The murmurs of admiration flooded the room. A few men stood up from their seats, waving their hands or shouting their confessions. It felt like a chorus of desires, each voice louder than the last.

"I'm your biggest fan, Miss Gomez! Let me take you out sometime!"

"I've got everything you need, Sylvia! Name your price, and I'll do it!"

Laughter mixed with playful jeers from their friends, and the crowd seemed to have a life of its own now, egging each other on as if this were some kind of competition. More and more voices joined in, each man trying to outdo the other with grandiose declarations of love and admiration.

"Forget all of them, Sylvia! I'm the one you're looking for!"

"I've been following your work for years, and I promise I'll make you the happiest woman alive!"

The declarations of feelings grew more desperate, and it was clear that they were all vying for the same thing: Sylvia's attention, her affection.

I stood there, watching it all unfold, my stomach twisting with every shouted confession. It wasn't just the intensity of their words-it was the way they looked at her, the way they admired her from a distance, their eyes practically begging for a chance.

I couldn't help but feel a sharp pang in my chest.

She was surrounded by men who saw her as a prize to be won, a pedestal to be placed on. And I stood there, knowing that I was just one face in the crowd, one of many who wanted the same thing.

But then, Sylvia raised her hand-calm, collected, and with that effortless grace that always seemed to command the room. The crowd slowly fell silent, the chaos of the confessions simmering down into a quiet, expectant stillness.

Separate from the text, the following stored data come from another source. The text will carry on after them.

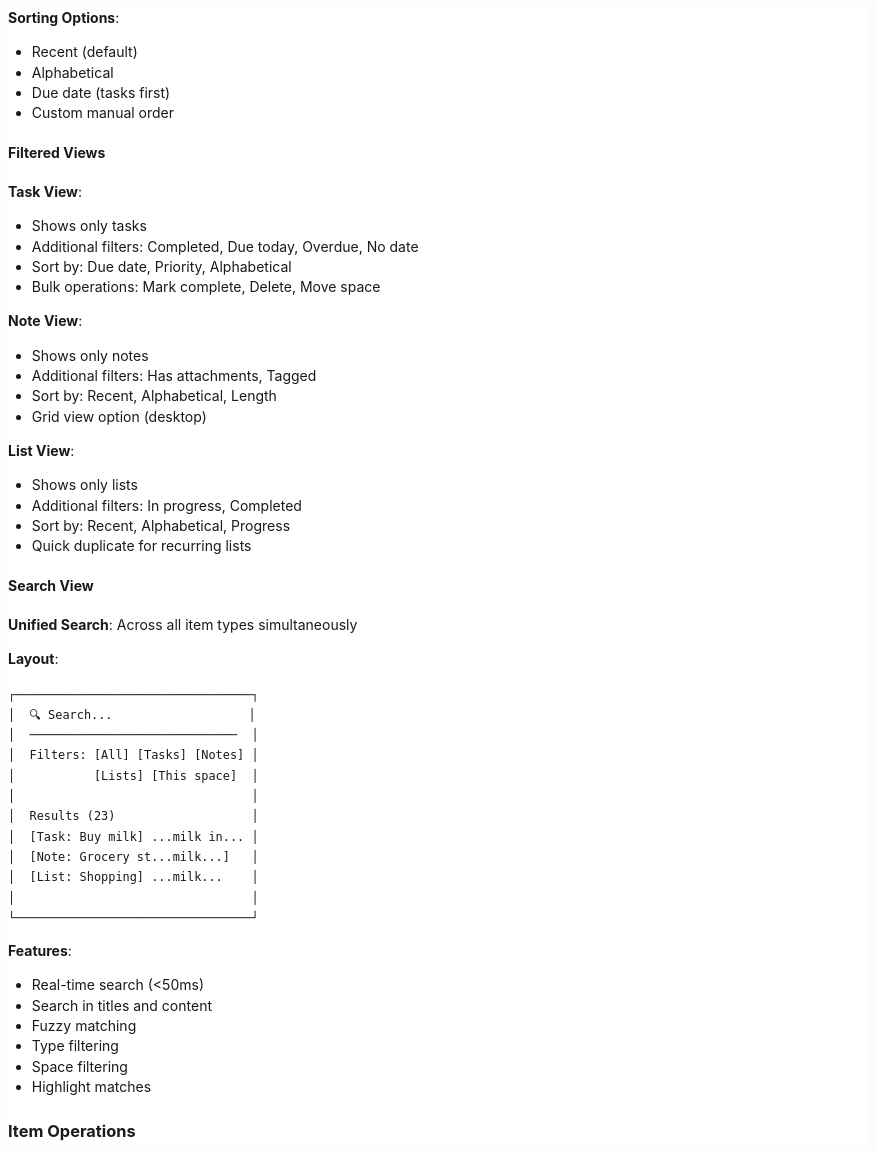 **Sorting Options**:
- Recent (default)
- Alphabetical
- Due date (tasks first)
- Custom manual order

#### Filtered Views

**Task View**:
- Shows only tasks
- Additional filters: Completed, Due today, Overdue, No date
- Sort by: Due date, Priority, Alphabetical
- Bulk operations: Mark complete, Delete, Move space

**Note View**:
- Shows only notes
- Additional filters: Has attachments, Tagged
- Sort by: Recent, Alphabetical, Length
- Grid view option (desktop)

**List View**:
- Shows only lists
- Additional filters: In progress, Completed
- Sort by: Recent, Alphabetical, Progress
- Quick duplicate for recurring lists

#### Search View
**Unified Search**: Across all item types simultaneously

**Layout**:
```
┌─────────────────────────────────┐
│  🔍 Search...                   │
│  ─────────────────────────────  │
│  Filters: [All] [Tasks] [Notes] │
│           [Lists] [This space]  │
│                                 │
│  Results (23)                   │
│  [Task: Buy milk] ...milk in... │
│  [Note: Grocery st...milk...]   │
│  [List: Shopping] ...milk...    │
│                                 │
└─────────────────────────────────┘
```

**Features**:
- Real-time search (<50ms)
- Search in titles and content
- Fuzzy matching
- Type filtering
- Space filtering
- Highlight matches

### Item Operations
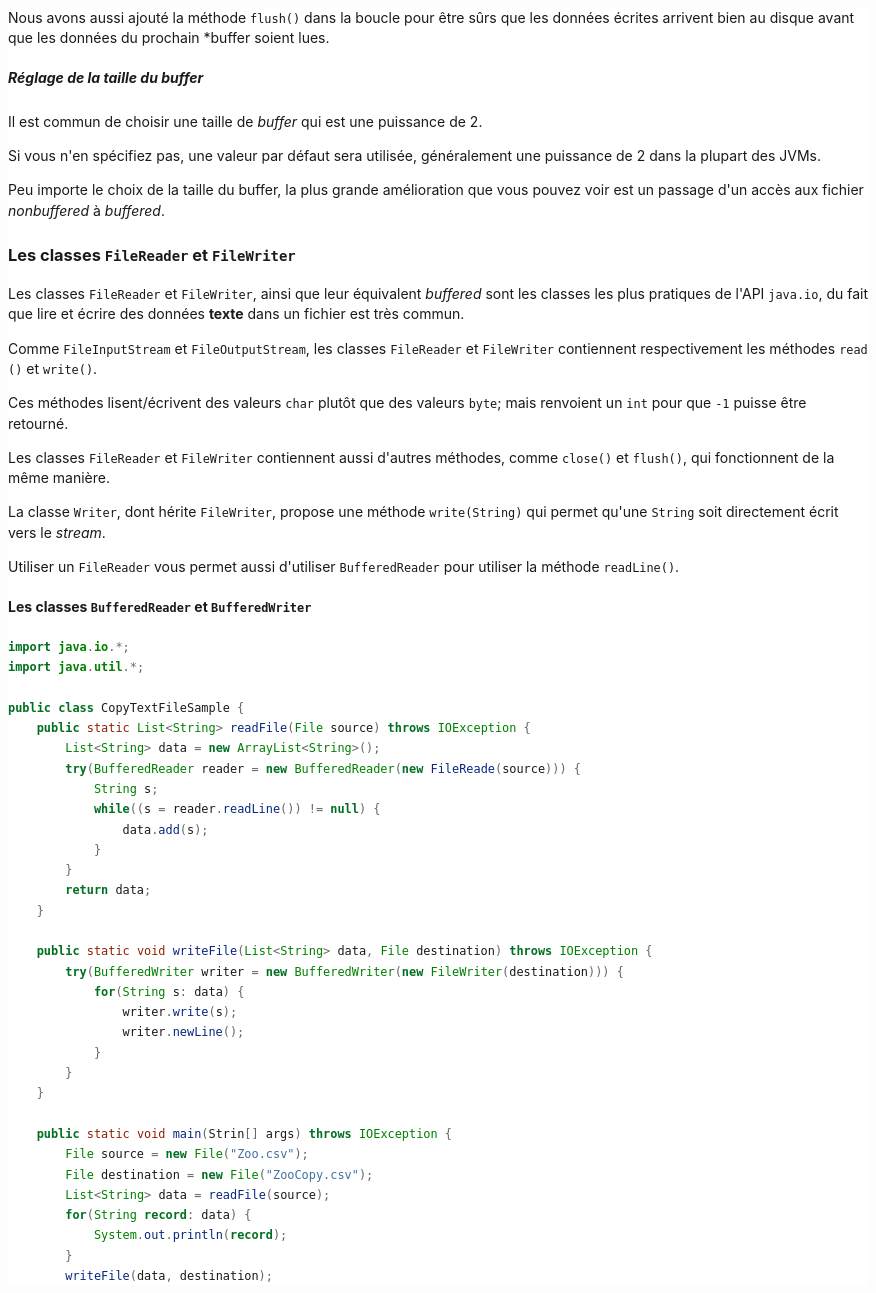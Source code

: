 Nous avons aussi ajouté la méthode `flush()` dans la boucle pour être sûrs que les données écrites arrivent bien au disque avant que les données du prochain *buffer soient lues.

##### Réglage de la taille du *buffer*

Il est commun de choisir une taille de *buffer* qui est une puissance de 2.

Si vous n'en spécifiez pas, une valeur par défaut sera utilisée, généralement une puissance de 2 dans la plupart des JVMs.

Peu importe le choix de la taille du buffer, la plus grande amélioration que vous pouvez voir est un passage d'un accès aux fichier *nonbuffered* à *buffered*.

### Les classes `FileReader` et `FileWriter`
Les classes `FileReader` et `FileWriter`, ainsi que leur équivalent *buffered* sont les classes les plus pratiques de l'API `java.io`, du fait que lire et écrire des données **texte** dans un fichier est très commun.

Comme `FileInputStream` et `FileOutputStream`, les classes `FileReader` et `FileWriter` contiennent respectivement les méthodes `read()` et `write()`.

Ces méthodes lisent/écrivent des valeurs `char` plutôt que des valeurs `byte`; mais renvoient un `int` pour que `-1` puisse être retourné.

Les classes `FileReader` et `FileWriter` contiennent aussi d'autres méthodes, comme `close()` et `flush()`, qui fonctionnent de la même manière.

La classe `Writer`, dont hérite `FileWriter`, propose une méthode `write(String)` qui permet qu'une `String` soit directement écrit vers le *stream*.

Utiliser un `FileReader` vous permet aussi d'utiliser `BufferedReader` pour utiliser la méthode `readLine()`.

#### Les classes `BufferedReader` et `BufferedWriter`
```java
import java.io.*;
import java.util.*;

public class CopyTextFileSample {
    public static List<String> readFile(File source) throws IOException {
        List<String> data = new ArrayList<String>();
        try(BufferedReader reader = new BufferedReader(new FileReade(source))) {
            String s;
            while((s = reader.readLine()) != null) {
                data.add(s);
            }
        }
        return data;
    }
    
    public static void writeFile(List<String> data, File destination) throws IOException {
        try(BufferedWriter writer = new BufferedWriter(new FileWriter(destination))) {
            for(String s: data) {
                writer.write(s);
                writer.newLine();
            }
        }
    }
    
    public static void main(Strin[] args) throws IOException {
        File source = new File("Zoo.csv");
        File destination = new File("ZooCopy.csv");
        List<String> data = readFile(source);
        for(String record: data) {
            System.out.println(record);
        }
        writeFile(data, destination);
```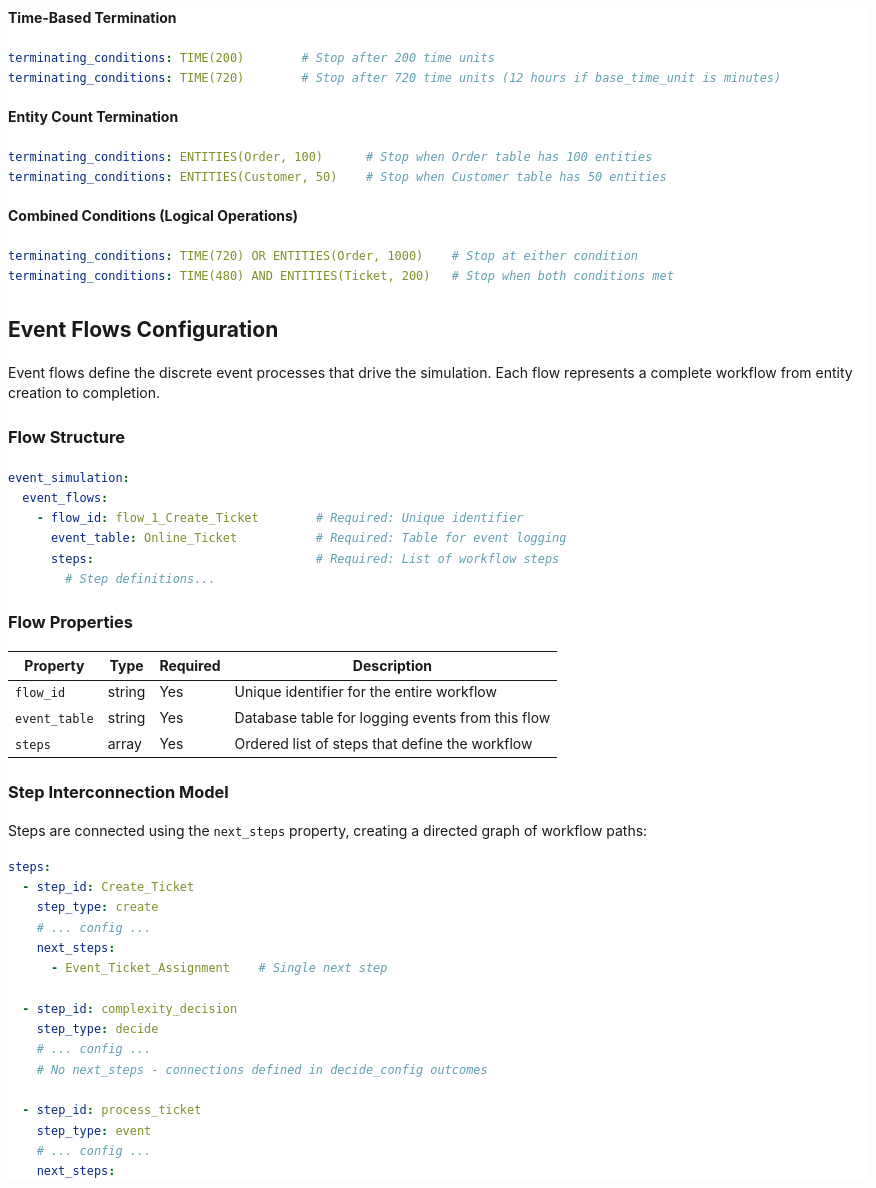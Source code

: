 #### Time-Based Termination
```yaml
terminating_conditions: TIME(200)        # Stop after 200 time units
terminating_conditions: TIME(720)        # Stop after 720 time units (12 hours if base_time_unit is minutes)
```

#### Entity Count Termination
```yaml
terminating_conditions: ENTITIES(Order, 100)      # Stop when Order table has 100 entities
terminating_conditions: ENTITIES(Customer, 50)    # Stop when Customer table has 50 entities
```

#### Combined Conditions (Logical Operations)
```yaml
terminating_conditions: TIME(720) OR ENTITIES(Order, 1000)    # Stop at either condition
terminating_conditions: TIME(480) AND ENTITIES(Ticket, 200)   # Stop when both conditions met
```

## Event Flows Configuration

Event flows define the discrete event processes that drive the simulation. Each flow represents a complete workflow from entity creation to completion.

### Flow Structure

```yaml
event_simulation:
  event_flows:
    - flow_id: flow_1_Create_Ticket        # Required: Unique identifier
      event_table: Online_Ticket           # Required: Table for event logging
      steps:                               # Required: List of workflow steps
        # Step definitions...
```

### Flow Properties

| Property | Type | Required | Description |
|----------|------|----------|-------------|
| `flow_id` | string | Yes | Unique identifier for the entire workflow |
| `event_table` | string | Yes | Database table for logging events from this flow |
| `steps` | array | Yes | Ordered list of steps that define the workflow |

### Step Interconnection Model

Steps are connected using the `next_steps` property, creating a directed graph of workflow paths:

```yaml
steps:
  - step_id: Create_Ticket
    step_type: create
    # ... config ...
    next_steps:
      - Event_Ticket_Assignment    # Single next step
  
  - step_id: complexity_decision
    step_type: decide
    # ... config ...
    # No next_steps - connections defined in decide_config outcomes
  
  - step_id: process_ticket
    step_type: event
    # ... config ...
    next_steps:
```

With a faint smile, she glanced at the host, who was grinning ear to ear, clearly enjoying the spectacle. She took a small step forward, her eyes flickering briefly to mine.

Her voice rang out clearly, almost soothing in the silence that followed.

"I'm taken," Sylvia said, the confidence in her tone making everyone pause.

My heart skipped a beat. The words wrapped around me, making my pulse race. Taken? By who?

The host raised an eyebrow, clearly intrigued by her response. "Really? Well, who is the lucky guy?" he asked, his playful grin returning. The crowd waited eagerly, the energy in the room crackling.

Sylvia paused for a moment, letting the suspense hang in the air. Her gaze shifting for a brief second to the crowd before locking onto me. Her eyes softened, the sharp, teasing edge of her smile melting into something more intimate, more real.

The next words that left her lips made my heart leap in my chest.

"My love. Cynthia Lim Sevilla Sanchez," she said, her voice steady but full of affection. "The girl I want for the rest of my life. My future wife."